The proposal to lower the price of grains for open market sale comes on the heels of a similar move by the food ministry to sell wheat and rice through PDS at Rs 2 and Rs 3 per kilogram respectively as proposed in the draft food security bill.
“The price which is being worked out will be based on the minimum support price of wheat and rice, but will be lower than the current rate,” a senior food ministry official said. Officials from the food ministry have also met with their counterparts in the finance ministry to discuss the financial implications of the proposal.
The central government had allocated 1 million tonnes of rice and 1 million tonnes of wheat to states for sale in the open markets to retail consumers. The allocation made in January this year is valid till September. However, till July, just 40 per cent of the total rice and wheat allocated to states was lifted.
Wheat was sold to states at Rs 11-12 per kg, while the grade ‘A’ rice was sold at Rs 15.85 a kg and common rice at Rs 15.41 per kg.
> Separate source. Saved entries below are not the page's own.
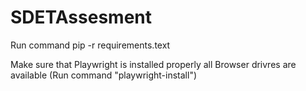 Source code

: # SDETAssesment

Run command pip -r requirements.text

Make sure that Playwright is installed properly all Browser drivres are available
(Run command "playwright-install")
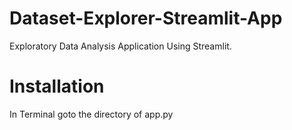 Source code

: # Dataset-Explorer-Streamlit-App
Exploratory Data Analysis Application Using Streamlit.

# Installation

In Terminal goto the directory of app.py
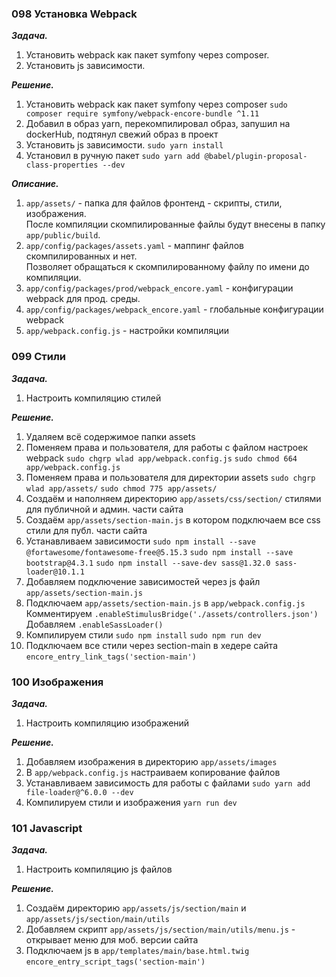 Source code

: ### 098 Установка Webpack

_**Задача.**_

1. Установить webpack как пакет symfony через composer.
2. Установить js зависимости.

**_Решение._**

1. Установить webpack как пакет symfony через composer
   `sudo composer require symfony/webpack-encore-bundle ^1.11`
2. Добавил в образ yarn, перекомпилировал образ, запушил на dockerHub, подтянул свежий образ в проект
3. Установить js зависимости.
   `sudo yarn install`
4. Установил в ручную пакет
   `sudo yarn add @babel/plugin-proposal-class-properties --dev`

**_Описание._**

1. `app/assets/` - папка для файлов фронтенд - скрипты, стили, изображения.  
   После компиляции скомпилированные файлы будут внесены в папку `app/public/build`.
2. `app/config/packages/assets.yaml` - маппинг файлов скомпилированных и нет.  
   Позволяет обращаться к скомпилированному файлу по имени до компиляции.
3. `app/config/packages/prod/webpack_encore.yaml` - конфигурации webpack для прод. среды.
4. `app/config/packages/webpack_encore.yaml` - глобальные конфигурации webpack
5. `app/webpack.config.js` - настройки компиляции

### 099 Стили

**_Задача._**

1. Настроить компиляцию стилей

**_Решение._**

1. Удаляем всё содержимое папки assets
2. Поменяем права и пользователя, для работы с файлом настроек webpack
   `sudo chgrp wlad app/webpack.config.js`
   `sudo chmod 664 app/webpack.config.js`
3. Поменяем права и пользователя для директории assets
   `sudo chgrp wlad app/assets/`
   `sudo chmod 775 app/assets/`
4. Создаём и наполняем директорию `app/assets/css/section/` стилями для публичной и админ. части сайта
5. Создаём `app/assets/section-main.js` в котором подключаем все css стили для публ. части сайта
6. Устанавливаем зависимости
   `sudo npm install --save @fortawesome/fontawesome-free@5.15.3`
   `sudo npm install --save bootstrap@4.3.1`
   `sudo npm install --save-dev sass@1.32.0 sass-loader@10.1.1`
7. Добавляем подключение зависимостей через js файл
   `app/assets/section-main.js`
8. Подключаем `app/assets/section-main.js` в `app/webpack.config.js`
   Комментируем `.enableStimulusBridge('./assets/controllers.json')`  
   Добавляем `.enableSassLoader()`
9. Компилируем стили
   `sudo npm install`
   `sudo npm run dev`
10. Подключаем все стили через section-main в хедере сайта
    `encore_entry_link_tags('section-main')`

### 100 Изображения

**_Задача._**

1. Настроить компиляцию изображений

**_Решение._**

1. Добавляем изображения в директорию `app/assets/images`
2. В `app/webpack.config.js` настраиваем копирование файлов
3. Устанавливаем зависимость для работы с файлами
   `sudo yarn add file-loader@^6.0.0 --dev`
4. Компилируем стили и изображения
   `yarn run dev`

### 101 Javascript

**_Задача._**

1. Настроить компиляцию js файлов

**_Решение._**

1. Создаём директорию `app/assets/js/section/main` и `app/assets/js/section/main/utils`
2. Добавляем скрипт `app/assets/js/section/main/utils/menu.js` - открывает меню для моб. версии сайта
3. Подключаем js в `app/templates/main/base.html.twig`
   `encore_entry_script_tags('section-main')`


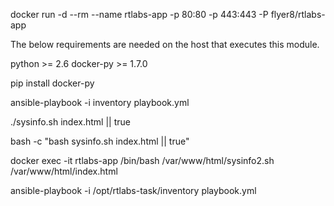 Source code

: docker run -d --rm --name rtlabs-app -p 80:80 -p 443:443 -P flyer8/rtlabs-app

The below requirements are needed on the host that executes this module.

python >= 2.6
docker-py >= 1.7.0

pip install docker-py

ansible-playbook -i inventory playbook.yml

./sysinfo.sh index.html || true

bash -c "bash sysinfo.sh index.html || true"

docker exec -it rtlabs-app /bin/bash /var/www/html/sysinfo2.sh /var/www/html/index.html

ansible-playbook -i /opt/rtlabs-task/inventory playbook.yml
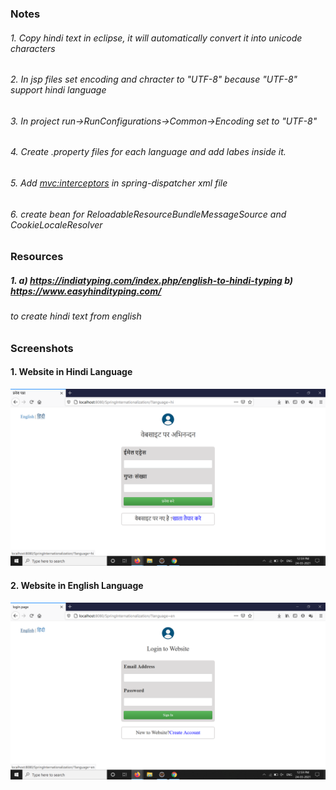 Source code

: ### Notes
###### 1. Copy hindi text in eclipse, it will automatically convert it into unicode characters
###### 2. In jsp files set encoding and chracter to "UTF-8" because "UTF-8" support hindi language
###### 3. In project run->RunConfigurations->Common->Encoding set to "UTF-8"
###### 4. Create .property files for each language and add labes inside it.
###### 5. Add <mvc:interceptors> in spring-dispatcher xml file
###### 6. create bean for ReloadableResourceBundleMessageSource and CookieLocaleResolver

### Resources
##### 1. a) https://indiatyping.com/index.php/english-to-hindi-typing b) https://www.easyhindityping.com/
###### to create hindi text from english

### Screenshots
#### 1. Website in Hindi Language
![alt text](https://raw.githubusercontent.com/rspatil45/SpringInternationalization/master/WebContent/images/hindi.png)
#### 2. Website in English Language
![alt text](https://raw.githubusercontent.com/rspatil45/SpringInternationalization/master/WebContent/images/english.png)
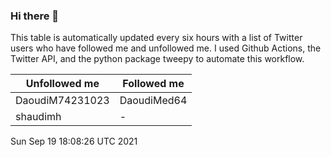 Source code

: ### Hi there 👋

This table is automatically updated every six hours with a list of Twitter users who have followed me and unfollowed me. I used Github Actions, the Twitter API, and the python package tweepy to automate this workflow.

| Unfollowed me |  Followed me |
| --- | --- |
|DaoudiM74231023|DaoudiMed64|
|shaudimh|-|
Sun Sep 19 18:08:26 UTC 2021
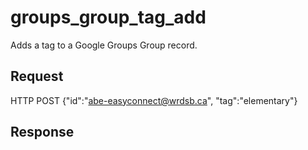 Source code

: # groups_group_tag_add
Adds a tag to a Google Groups Group record.

## Request
HTTP POST
{"id":"abe-easyconnect@wrdsb.ca", "tag":"elementary"}

## Response
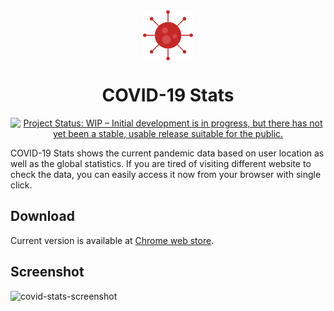 <div align="center">
    <img src="./public/images/icon128.png" align="center" alt="ashiish-covid-stats-icon" width="80px" height="80px"/>

<h1 align="center" style="border: 0;"> COVID-19 Stats </h1>

[![Project Status: WIP – Initial development is in progress, but there has not yet been a stable, usable release suitable for the public.](https://www.repostatus.org/badges/latest/wip.svg)](https://www.repostatus.org/#wip)

</div>

COVID-19 Stats shows the current pandemic data based on user location as well as the global statistics. If you are tired of visiting different website to check the data, you can easily access it now from your browser with single click.

## Download

Current version is available at [Chrome web store](https://chrome.google.com/webstore/detail/covid-19-stats-chrome-ext/dbjnfmlhffkhglklgibidgmklelnnlcn).

## Screenshot

![covid-stats-screenshot](https://repository-images.githubusercontent.com/274438498/99045180-c6ec-11ea-943a-ac294b0fbc1f)

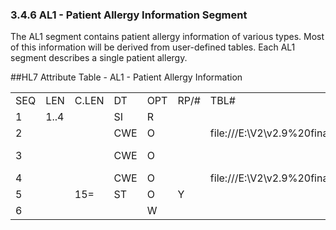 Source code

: ### 3.4.6 AL1 - Patient Allergy Information Segment

The AL1 segment contains patient allergy information of various types. Most of this information will be derived from user-defined tables. Each AL1 segment describes a single patient allergy.

##HL7 Attribute Table - AL1 - Patient Allergy Information

|     |     |     |     |     |     |     |     |     |
| --- | --- | --- | --- | --- | --- | --- | --- | --- |
| SEQ | LEN | C.LEN | DT | OPT | RP/# | TBL# | ITEM# | ELEMENT NAME |
| 1 | 1..4 |  | SI | R |  |  | 00203 | Set ID - AL1 |
| 2 |  |  | CWE | O |  | file:///E:\V2\v2.9%20final%20Nov%20from%20Frank\V29_CH02C_Tables.docx#HL70127[0127] | 00204 | Allergen Type Code |
| 3 |  |  | CWE | O |  |  | 00205 | Allergen Code/Mnemonic/Description |
| 4 |  |  | CWE | O |  | file:///E:\V2\v2.9%20final%20Nov%20from%20Frank\V29_CH02C_Tables.docx#HL70128[0128] | 00206 | Allergy Severity Code |
| 5 |  | 15= | ST | O | Y |  | 00207 | Allergy Reaction Code |
| 6 |  |  |  | W |  |  | 00208 | Identification Date |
Despite the Centre selling the grains at a highly subsidised rate, without passing on the interest cost on storage, states didn’t show any inclination to lift the grains.
Food Minister K V Thomas had written to all states in June to improve lifting of grains meant for sale in the open markets and even allowed them to sell the grains in jails, old-age homes and educational institutions, etc.
In spite of this, states complained of high prices. In a recent meeting with the central government, representatives from Madhya Pradesh, Orissa, Uttar Pradesh and Andhra Pradesh said high price of the grains allocated to them for open market sale and also that made over and above normal PDS allocations was a main deterrent in lifting of grains.
“When we supply, say seven kg rice to a beneficiary at the below poverty line (BPL) rate of Rs 5.65 per kg, how can we ask him to pay an extra Rs 3-4 per kg for another kilogram?” a representative from Uttar Pradesh asked during the meeting.
The issue of high price also dogs the special ad hoc allocations, which the central government makes over and above the normal quantities supplied for distribution through PDS.
In fact, in 2011 alone, 15 million tonnes of wheat and rice has been allocated for BPL and above poverty line (APL) families over and above the normal quantities supplied for both these targeted beneficiaries. However, till June, states have lifted just 54 per cent of the ad hoc additional allocation made for BPL and 21 per cent of that made for APL families.
The problem is more acute in case of additional allocation made for APL families, as their price is more than the ration card rate. “We are thinking of bringing it down to improve the lifting,” the official said.